Chloe: Conceptually it did because we’re not in India. But that all comes down to the work of the production designer, Robert Gillies, and the costumer, Ngila Dickson.
We take existing structures and restyle them and we’re always making new costumes.
SD: In Hollywood studios, they have wardrobes filled with costumes and you can walk over to the era or country you’re working with and pick them out. You make most everything from scratch, don’t you?
Chloe: Pretty much. We dress the extras out of stock and some small part players.
SD: How about the extras to show that you’re in a different country?
Chloe: That’s handled by Tracy Hampton. The problem with extras across the board is that people have lives and jobs. Just because you fit the description of someone we'd like to use doesn’t mean you’re available to come and be an extra. It's not only finding the resource, but also the people who are able to take part in the show.
SD: One of the first things I said to Rob Gillies when I interviewed him was that a lot of fans thought some of the footage must have been shot in India because it looked so authentic.
Chloe: It did look authentic.

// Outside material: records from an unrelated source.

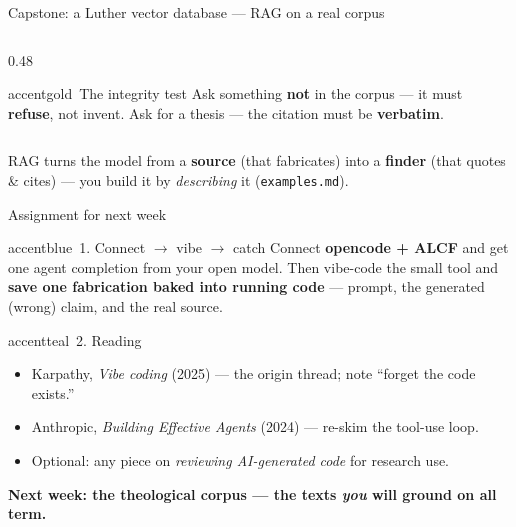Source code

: \begin{frame}{Capstone: a Luther vector database --- RAG on a real corpus}
\begin{columns}[t, totalwidth=\textwidth]
\begin{column}{0.48\textwidth}
\begin{featbox}{accentgold}{\faBalanceScale\ The integrity test}
        \scriptsize Ask something \textbf{not} in the corpus --- it must \textbf{refuse},
        not invent. Ask for a thesis --- the citation must be \textbf{verbatim}.
      \end{featbox}
    \end{column}
  \end{columns}
  \vspace{6pt}
  \begin{center}\small\color{labnavy}%
    RAG turns the model from a \textbf{source} (that fabricates) into a \textbf{finder}
    (that quotes \& cites) --- you build it by \emph{describing} it (\texttt{examples.md}).\end{center}
\end{frame}

\begin{frame}{Assignment for next week}
  \begin{featbox}{accentblue}{\faLaptopCode\ 1. Connect $\to$ vibe $\to$ catch}
    \small
    Connect \textbf{opencode + ALCF} and get one agent completion from your open model.
    Then vibe-code the small tool and \textbf{save one fabrication baked into running
    code} --- prompt, the generated (wrong) claim, and the real source.
  \end{featbox}
  \vspace{7pt}
  \begin{featbox}{accentteal}{\faBookOpen\ 2. Reading}
    \small
    \begin{itemize}
      \item Karpathy, \emph{Vibe coding} (2025) --- the origin thread; note ``forget the code exists.''
      \item Anthropic, \emph{Building Effective Agents} (2024) --- re-skim the tool-use loop.
      \item Optional: any piece on \emph{reviewing AI-generated code} for research use.
    \end{itemize}
  \end{featbox}
  \vspace{6pt}
  \begin{center}\small\color{labnavy}\bfseries
    Next week: the theological corpus --- the texts \emph{you} will ground on all term.\end{center}
\end{frame}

In this instance, you work with a generic sense of a place. The images you see through the media of India are of bright colors and many people. And you can put that into quite a small space.
SD: Xena is usually very green and brown and only small groups of people.

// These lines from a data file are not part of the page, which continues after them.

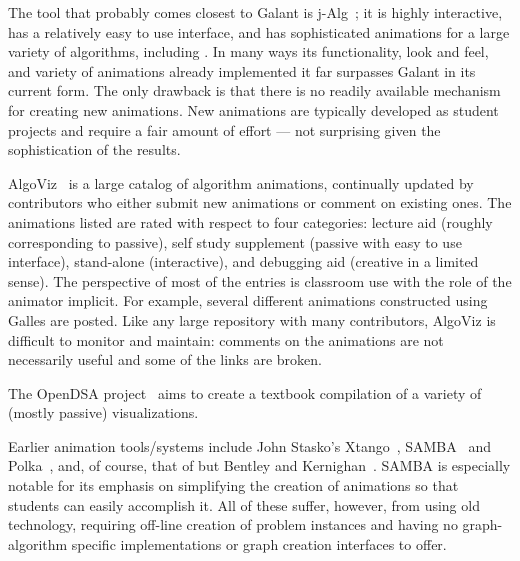 The tool that probably comes closest to Galant is j-Alg~\cite{j-Alg};
it is highly interactive, has a relatively easy to use interface, and has sophisticated animations for a large variety of algorithms,
including .
In many ways its functionality, look and feel, and variety of animations
already implemented it far surpasses Galant in its current form.
The only drawback is that there is no readily available mechanism
for creating new animations.
New animations are typically developed as
student projects and require a fair amount of effort --- not surprising given
the sophistication of the results.



AlgoViz~\cite{AlgoViz}
is a large catalog of algorithm animations, continually updated by
contributors who either submit new animations or comment on existing ones.
The animations listed are rated with respect to four categories:
lecture aid (roughly corresponding to passive), self study supplement (passive with
easy to use interface),
stand-alone (interactive),
and debugging aid (creative in a limited sense).
The perspective of most of the entries is classroom use with the role of the
animator implicit.
For example, several different animations constructed using Galles are posted.
Like any large repository with many contributors, AlgoViz is difficult to
monitor and
maintain: comments on the animations are not necessarily useful and some of the links are broken.


The OpenDSA project~\cite{%
2011-ProgramVisualization-Shaffer,2011-Koli-Shaffer,2012-SIGCSE-Fouh%
}
aims to create a textbook compilation of a variety of
(mostly passive) visualizations.

Earlier animation tools/systems include John Stasko's Xtango~\cite{Xtango},
SAMBA~\cite{SAMBA} and Polka~\cite{Polka,1992-TR_GIT-Stasko}, and, of course,
that of but
Bentley and Kernighan~\cite{1987-Animation-Bentley}.
SAMBA is especially notable for its emphasis on simplifying the creation of
animations so that students can easily accomplish it.
All of these suffer, however, from using old technology, requiring off-line creation
of problem instances and having no graph-algorithm specific implementations
or graph creation interfaces to offer.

Chloe: Right. If you were doing a show set in Africa, put a lion in the background. It immediately gives the viewer a reference point as to location.
SD: I talked with Renee about her directing experience and she was very touched by your note of support.
Chloe: She did a good job. It’s a double-edged sword, in my opinion, to be given a directing assignment that you also have to perform in. And I think, even for people such as Michael Hurst and Bruce Campbell who have done it a number of times, you can’t deny there's an extra component of energy that goes into it.
But she was extremely organized in pre-production. Extremely thorough. And if she had any nerves on the day, they were absolutely not evident. She seemed very calm.
I haven't actually said to her yet, “Renee would you do it again?” I haven't asked her that question. (laughing) But I’m sure she would.
SD: She said it was the most vulnerable and terrifying thing to do and yet the most satisfying. Something she’s wanted to do for a long time.
Chloe: There’s also the fact that nobody understands anyone else’s job unless you’ve done it. I think, for Renee, it was interesting for her to be on the other side of the camera. I think it would be true to say she gained a better awareness of what the machine is and how big the machine is and how you need to feed it. Which is completely separate from the actor’s job of learning your lines and turning up prepared to go on and do the day’s work.
SD: Visiting all the different departments the way I have for the past couple weeks, the most fascinating thing for me has been how many minds are at work and how interactive the process is.
Chloe: In terms of what I do, it’s inappropriate to discuss what I do without acknowledging what everybody else does. I'm the top of the triangle in a sense and underneath me I’ve got two fantastic production managers, a cast coordinator, a schedule coordinator and a production controller. We work closely side by side. And underneath those people there are the production assistants. It’s really important to me that people understand the contributions of all the people behind the scenes who help make the show run as smoothly as it does.